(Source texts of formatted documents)
'''
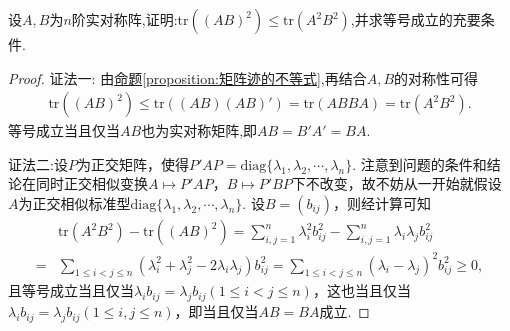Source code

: \documentclass[../../main.tex]{subfiles}%
\begin{document}
\begin{example}
设\(A,B\)为\(n\)阶实对称阵,证明:\(\text{tr}((AB)^2)\leqslant \text{tr}(A^2B^2)\),并求等号成立的充要条件.
\end{example}
\begin{proof}

{\color{blue}证法一:}
由\hyperref[proposition:矩阵迹的不等式]{命题\ref{proposition:矩阵迹的不等式}},再结合$A,B$的对称性可得
\begin{align*}
\mathrm{tr}\left( \left( AB \right) ^2 \right) \leqslant \mathrm{tr}\left( \left( AB \right) \left( AB \right) ' \right) =\mathrm{tr}\left( ABBA \right) =\mathrm{tr}\left( A^2B^2 \right) .
\end{align*}
等号成立当且仅当$AB$也为实对称矩阵,即\(AB = B'A'=BA\).

{\color{blue}证法二:}设\(P\)为正交矩阵，使得\(P'AP = \mathrm{diag}\{\lambda_1,\lambda_2,\cdots,\lambda_n\}\). 注意到问题的条件和结论在同时正交相似变换\(A\mapsto P'AP\)，\(B\mapsto P'BP\)下不改变，故不妨从一开始就假设\(A\)为正交相似标准型\(\mathrm{diag}\{\lambda_1,\lambda_2,\cdots,\lambda_n\}\). 设\(B=(b_{ij})\)，则经计算可知
\begin{align*}
&\mathrm{tr}(A^2B^2)-\mathrm{tr}((AB)^2)=\sum_{i,j = 1}^{n}\lambda_i^2b_{ij}^2-\sum_{i,j = 1}^{n}\lambda_i\lambda_jb_{ij}^2\\
=&\sum_{1\leqslant  i<j\leqslant  n}(\lambda_i^2+\lambda_j^2 - 2\lambda_i\lambda_j)b_{ij}^2=\sum_{1\leqslant  i<j\leqslant  n}(\lambda_i - \lambda_j)^2b_{ij}^2\geqslant 0,
\end{align*}
且等号成立当且仅当\(\lambda_ib_{ij}=\lambda_jb_{ij}(1\leqslant  i<j\leqslant  n)\)，这也当且仅当\(\lambda_ib_{ij}=\lambda_jb_{ij}(1\leqslant  i,j\leqslant  n)\)，即当且仅当\(AB = BA\)成立. 
\end{proof}
\end{document}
'''
### Activity
Lines that contain "color" are the result; find them in the entries above and copy each one.

### Task response
{\color{blue}证法一:}
{\color{blue}证法二:}设\(P\)为正交矩阵，使得\(P'AP = \mathrm{diag}\{\lambda_1,\lambda_2,\cdots,\lambda_n\}\). 注意到问题的条件和结论在同时正交相似变换\(A\mapsto P'AP\)，\(B\mapsto P'BP\)下不改变，故不妨从一开始就假设\(A\)为正交相似标准型\(\mathrm{diag}\{\lambda_1,\lambda_2,\cdots,\lambda_n\}\). 设\(B=(b_{ij})\)，则经计算可知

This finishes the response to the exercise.